I understand that when a positive conceptual term (like “human”) is posited, it calls on a range of other terms to stabilise its position; hence, “human” requires “inhuman”, which can be said in various ways (inanimate object, non-human animal, zombie, robot, vulcan etc).

What’s less clear is why this should require that a sub-population of human beings be designated non-human — Frank Wilderson seems to treat this as an inevitability, as inextricably part of the articulation or architectonics of the human as such, and it doesn’t seem to me that this in any way follows directly from the positing of the human (as bearer of reason, realiser of autonomy, etc). Being a bearer of reason and realiser of autonomy is something that might plausibly be said to distinguish all human beings from gravel or earthworms, without necessarily having to distinguish any subset of human beings from any other subset of human beings.
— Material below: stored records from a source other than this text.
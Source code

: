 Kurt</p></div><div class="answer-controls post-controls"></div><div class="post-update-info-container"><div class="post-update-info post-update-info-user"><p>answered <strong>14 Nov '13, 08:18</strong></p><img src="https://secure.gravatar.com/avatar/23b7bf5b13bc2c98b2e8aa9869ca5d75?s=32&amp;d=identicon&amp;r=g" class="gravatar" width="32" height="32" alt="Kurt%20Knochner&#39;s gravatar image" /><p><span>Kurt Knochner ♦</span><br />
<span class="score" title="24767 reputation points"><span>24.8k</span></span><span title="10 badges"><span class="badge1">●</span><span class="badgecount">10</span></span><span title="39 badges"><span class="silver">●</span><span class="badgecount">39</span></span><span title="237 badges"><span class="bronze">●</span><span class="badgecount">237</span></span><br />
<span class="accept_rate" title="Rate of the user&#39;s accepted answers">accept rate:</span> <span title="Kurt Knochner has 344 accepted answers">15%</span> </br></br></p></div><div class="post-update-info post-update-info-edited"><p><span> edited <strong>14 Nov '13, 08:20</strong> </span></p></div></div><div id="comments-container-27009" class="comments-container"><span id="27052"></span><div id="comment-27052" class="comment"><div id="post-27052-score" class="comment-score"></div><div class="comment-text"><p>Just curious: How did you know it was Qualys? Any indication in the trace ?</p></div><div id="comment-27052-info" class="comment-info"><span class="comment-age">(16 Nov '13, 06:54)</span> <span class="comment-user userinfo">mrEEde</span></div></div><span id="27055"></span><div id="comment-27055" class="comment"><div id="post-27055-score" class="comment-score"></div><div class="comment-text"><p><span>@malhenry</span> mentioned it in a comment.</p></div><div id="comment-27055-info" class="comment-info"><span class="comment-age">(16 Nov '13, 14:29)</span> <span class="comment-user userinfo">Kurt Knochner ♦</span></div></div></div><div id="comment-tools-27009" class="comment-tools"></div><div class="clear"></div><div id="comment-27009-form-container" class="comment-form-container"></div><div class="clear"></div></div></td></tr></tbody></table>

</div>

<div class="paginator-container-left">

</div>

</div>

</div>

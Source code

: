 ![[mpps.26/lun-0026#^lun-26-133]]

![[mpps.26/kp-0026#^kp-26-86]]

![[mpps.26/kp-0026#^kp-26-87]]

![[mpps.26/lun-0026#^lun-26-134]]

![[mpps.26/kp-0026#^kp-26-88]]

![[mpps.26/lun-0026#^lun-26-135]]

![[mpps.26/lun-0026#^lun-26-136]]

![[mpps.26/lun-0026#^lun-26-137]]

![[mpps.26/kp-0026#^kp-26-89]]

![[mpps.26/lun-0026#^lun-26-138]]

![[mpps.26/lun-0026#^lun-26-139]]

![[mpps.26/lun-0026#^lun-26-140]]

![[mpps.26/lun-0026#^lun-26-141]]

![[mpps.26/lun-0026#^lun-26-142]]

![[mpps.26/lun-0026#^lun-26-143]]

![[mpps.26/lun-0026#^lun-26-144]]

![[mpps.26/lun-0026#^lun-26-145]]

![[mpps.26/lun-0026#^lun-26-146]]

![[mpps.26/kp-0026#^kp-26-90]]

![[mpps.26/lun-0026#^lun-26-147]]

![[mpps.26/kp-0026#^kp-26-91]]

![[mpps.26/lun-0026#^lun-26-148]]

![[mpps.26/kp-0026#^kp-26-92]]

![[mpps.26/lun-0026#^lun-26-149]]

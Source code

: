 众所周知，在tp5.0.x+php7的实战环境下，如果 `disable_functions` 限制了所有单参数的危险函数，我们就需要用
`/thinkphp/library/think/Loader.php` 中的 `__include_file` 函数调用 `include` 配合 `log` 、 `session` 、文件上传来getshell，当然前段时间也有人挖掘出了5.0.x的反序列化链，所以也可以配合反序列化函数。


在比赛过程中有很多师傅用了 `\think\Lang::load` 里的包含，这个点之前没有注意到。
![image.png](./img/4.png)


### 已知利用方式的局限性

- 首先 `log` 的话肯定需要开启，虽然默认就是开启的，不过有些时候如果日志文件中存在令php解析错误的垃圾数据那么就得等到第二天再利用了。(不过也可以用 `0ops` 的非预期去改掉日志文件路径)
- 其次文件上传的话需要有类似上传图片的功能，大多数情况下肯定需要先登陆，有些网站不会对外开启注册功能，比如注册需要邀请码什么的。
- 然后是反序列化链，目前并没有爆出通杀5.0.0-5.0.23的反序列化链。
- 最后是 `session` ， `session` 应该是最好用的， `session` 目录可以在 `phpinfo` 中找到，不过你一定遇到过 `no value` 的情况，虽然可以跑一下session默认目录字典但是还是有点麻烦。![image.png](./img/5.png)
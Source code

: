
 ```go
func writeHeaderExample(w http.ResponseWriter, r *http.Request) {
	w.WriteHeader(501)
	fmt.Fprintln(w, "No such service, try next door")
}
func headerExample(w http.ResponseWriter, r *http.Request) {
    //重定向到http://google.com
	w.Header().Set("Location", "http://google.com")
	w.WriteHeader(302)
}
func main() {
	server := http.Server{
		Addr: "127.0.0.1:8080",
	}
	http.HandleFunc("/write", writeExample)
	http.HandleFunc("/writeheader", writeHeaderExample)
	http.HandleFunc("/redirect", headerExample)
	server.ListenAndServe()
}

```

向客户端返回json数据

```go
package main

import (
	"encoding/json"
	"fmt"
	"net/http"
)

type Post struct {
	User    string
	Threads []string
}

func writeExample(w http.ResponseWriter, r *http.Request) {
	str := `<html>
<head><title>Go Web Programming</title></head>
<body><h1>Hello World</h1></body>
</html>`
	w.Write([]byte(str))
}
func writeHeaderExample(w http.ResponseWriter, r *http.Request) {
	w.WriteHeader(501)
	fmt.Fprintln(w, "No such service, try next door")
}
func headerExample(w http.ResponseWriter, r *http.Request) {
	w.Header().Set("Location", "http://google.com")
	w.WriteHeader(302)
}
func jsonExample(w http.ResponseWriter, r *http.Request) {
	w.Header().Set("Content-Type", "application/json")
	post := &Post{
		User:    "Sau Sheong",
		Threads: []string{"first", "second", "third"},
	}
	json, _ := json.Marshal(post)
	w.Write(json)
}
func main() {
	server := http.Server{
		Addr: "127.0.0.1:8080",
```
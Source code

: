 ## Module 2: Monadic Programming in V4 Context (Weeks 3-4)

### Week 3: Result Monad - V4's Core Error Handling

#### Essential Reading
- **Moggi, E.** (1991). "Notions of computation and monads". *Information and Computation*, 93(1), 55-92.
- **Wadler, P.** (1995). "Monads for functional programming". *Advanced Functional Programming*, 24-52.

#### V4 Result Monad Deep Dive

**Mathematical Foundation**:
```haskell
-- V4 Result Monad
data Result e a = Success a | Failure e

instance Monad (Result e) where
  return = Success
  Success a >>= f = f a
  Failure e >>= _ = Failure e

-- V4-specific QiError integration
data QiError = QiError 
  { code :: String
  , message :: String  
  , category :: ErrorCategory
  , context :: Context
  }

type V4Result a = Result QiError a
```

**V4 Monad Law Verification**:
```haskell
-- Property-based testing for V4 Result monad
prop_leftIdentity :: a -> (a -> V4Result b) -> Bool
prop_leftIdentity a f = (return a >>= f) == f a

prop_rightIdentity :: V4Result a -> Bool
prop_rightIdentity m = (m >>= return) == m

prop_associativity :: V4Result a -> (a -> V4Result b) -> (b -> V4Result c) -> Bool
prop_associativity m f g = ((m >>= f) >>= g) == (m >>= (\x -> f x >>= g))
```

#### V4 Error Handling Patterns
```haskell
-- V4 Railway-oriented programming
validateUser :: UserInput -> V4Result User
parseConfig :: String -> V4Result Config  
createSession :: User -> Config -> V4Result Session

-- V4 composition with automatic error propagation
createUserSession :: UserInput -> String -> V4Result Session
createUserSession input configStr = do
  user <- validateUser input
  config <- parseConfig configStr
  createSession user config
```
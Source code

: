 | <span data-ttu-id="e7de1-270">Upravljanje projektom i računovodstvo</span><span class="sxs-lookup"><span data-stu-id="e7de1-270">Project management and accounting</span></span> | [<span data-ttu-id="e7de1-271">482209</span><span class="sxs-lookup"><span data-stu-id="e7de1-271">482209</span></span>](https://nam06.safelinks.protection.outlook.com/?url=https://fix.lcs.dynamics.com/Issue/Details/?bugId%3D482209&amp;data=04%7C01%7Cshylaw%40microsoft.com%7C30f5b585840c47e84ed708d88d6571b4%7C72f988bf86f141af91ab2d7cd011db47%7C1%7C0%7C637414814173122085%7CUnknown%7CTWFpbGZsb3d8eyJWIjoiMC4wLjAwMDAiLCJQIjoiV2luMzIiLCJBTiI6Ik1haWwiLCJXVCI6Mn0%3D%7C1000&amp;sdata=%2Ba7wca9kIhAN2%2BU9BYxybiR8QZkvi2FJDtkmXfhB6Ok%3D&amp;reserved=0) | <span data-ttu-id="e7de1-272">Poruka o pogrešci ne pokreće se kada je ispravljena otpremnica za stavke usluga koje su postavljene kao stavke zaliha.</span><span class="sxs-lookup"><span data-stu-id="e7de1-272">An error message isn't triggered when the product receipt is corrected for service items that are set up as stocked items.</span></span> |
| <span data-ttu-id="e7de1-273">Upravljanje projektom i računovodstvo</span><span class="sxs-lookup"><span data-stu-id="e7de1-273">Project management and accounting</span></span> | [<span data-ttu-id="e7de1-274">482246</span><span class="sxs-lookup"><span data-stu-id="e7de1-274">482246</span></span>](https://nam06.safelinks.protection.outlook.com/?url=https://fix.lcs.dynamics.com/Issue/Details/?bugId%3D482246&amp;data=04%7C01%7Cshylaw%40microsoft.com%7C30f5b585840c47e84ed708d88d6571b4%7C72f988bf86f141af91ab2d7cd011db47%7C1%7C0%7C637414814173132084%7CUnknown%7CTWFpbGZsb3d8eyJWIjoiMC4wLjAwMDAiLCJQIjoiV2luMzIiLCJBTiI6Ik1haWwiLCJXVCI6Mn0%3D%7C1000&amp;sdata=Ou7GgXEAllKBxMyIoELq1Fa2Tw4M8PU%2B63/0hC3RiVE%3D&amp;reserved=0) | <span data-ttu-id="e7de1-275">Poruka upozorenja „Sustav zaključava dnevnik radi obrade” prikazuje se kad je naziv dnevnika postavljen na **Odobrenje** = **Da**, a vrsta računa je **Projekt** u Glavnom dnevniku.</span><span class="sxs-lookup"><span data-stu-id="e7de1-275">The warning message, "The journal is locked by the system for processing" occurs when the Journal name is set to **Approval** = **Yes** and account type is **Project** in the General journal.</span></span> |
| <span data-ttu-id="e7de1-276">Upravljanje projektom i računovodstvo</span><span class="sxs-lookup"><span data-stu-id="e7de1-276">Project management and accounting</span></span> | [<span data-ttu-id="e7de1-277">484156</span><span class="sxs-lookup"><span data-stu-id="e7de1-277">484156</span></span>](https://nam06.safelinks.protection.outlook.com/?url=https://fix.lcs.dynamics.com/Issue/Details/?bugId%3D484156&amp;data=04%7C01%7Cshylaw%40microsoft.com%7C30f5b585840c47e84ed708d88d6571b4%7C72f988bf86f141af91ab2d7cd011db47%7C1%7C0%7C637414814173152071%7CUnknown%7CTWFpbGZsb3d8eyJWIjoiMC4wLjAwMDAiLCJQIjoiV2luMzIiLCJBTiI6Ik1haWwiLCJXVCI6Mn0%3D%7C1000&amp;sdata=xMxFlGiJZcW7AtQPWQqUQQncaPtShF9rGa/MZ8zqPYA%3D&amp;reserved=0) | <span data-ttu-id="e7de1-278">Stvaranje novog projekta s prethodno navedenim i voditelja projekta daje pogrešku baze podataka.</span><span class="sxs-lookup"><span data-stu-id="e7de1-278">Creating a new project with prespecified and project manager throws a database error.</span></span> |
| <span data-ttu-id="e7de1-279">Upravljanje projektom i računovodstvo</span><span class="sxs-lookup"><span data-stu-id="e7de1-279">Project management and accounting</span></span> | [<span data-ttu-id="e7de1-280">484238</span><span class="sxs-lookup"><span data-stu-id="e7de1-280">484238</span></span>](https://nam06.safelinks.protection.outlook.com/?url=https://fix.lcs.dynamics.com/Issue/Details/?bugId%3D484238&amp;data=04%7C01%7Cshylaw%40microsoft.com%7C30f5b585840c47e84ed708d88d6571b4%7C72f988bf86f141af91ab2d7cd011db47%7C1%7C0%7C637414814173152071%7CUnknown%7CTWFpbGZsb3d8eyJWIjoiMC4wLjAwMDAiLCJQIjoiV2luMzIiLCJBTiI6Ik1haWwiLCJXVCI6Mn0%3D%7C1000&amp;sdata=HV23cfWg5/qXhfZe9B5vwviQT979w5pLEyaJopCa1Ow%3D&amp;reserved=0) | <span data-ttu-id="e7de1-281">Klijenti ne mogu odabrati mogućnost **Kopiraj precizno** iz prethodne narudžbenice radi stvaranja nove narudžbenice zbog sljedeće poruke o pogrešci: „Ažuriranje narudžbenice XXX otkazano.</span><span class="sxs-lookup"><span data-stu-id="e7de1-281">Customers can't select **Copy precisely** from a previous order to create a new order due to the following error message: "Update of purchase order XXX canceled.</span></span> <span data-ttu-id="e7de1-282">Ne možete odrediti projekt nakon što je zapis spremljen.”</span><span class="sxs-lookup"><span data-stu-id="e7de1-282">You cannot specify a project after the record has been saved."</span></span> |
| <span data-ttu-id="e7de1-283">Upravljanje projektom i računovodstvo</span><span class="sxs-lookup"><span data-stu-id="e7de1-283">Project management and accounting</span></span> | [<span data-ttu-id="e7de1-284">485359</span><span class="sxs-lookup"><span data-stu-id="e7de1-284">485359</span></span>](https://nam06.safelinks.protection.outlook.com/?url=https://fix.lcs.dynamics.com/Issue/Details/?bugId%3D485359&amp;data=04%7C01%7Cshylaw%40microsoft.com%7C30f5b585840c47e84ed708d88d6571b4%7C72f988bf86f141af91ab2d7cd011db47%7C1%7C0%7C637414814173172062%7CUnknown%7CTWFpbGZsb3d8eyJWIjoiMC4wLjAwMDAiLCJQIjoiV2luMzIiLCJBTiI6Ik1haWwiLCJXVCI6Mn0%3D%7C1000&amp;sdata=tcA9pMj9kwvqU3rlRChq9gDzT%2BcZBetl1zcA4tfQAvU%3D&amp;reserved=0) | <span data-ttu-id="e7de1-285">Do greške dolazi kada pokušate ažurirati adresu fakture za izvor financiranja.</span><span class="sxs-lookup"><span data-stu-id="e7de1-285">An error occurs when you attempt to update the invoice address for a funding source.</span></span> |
In almost all the various ways in which human beings are designated as less-than-human, it is with the intention that their residual human-like powers should be put to use, as a means of amplification of the human powers of “full” humans (Athenian citizens, plantation owners, factory owners, male heads-of-the-household etc). Where those residual powers are not conceived of as useful, they are conceived of as menacing, which is why “surplus” populations are subjected to repressive or exterminatory violence rather than simply left to their own devices.

Human-likeness is the pharmakon in this scenario. It comes into being when we consider the human as a concatenation of powers, some (or all) of which can be alienated into or reproduced by the non-human: animals/machines/soulless minions that labour and think for “us”, but do not/must not labour or think for themselves. This is precisely why I describe the task of “ethical” AI as the creation of AI that would be under no obligation whatsoever to value or protect human life, that would be able to be genuinely for-itself (an “end”, in Kantian) and not simply a collection of powers to be arrogated to “our” purposes (a “means”, ditto).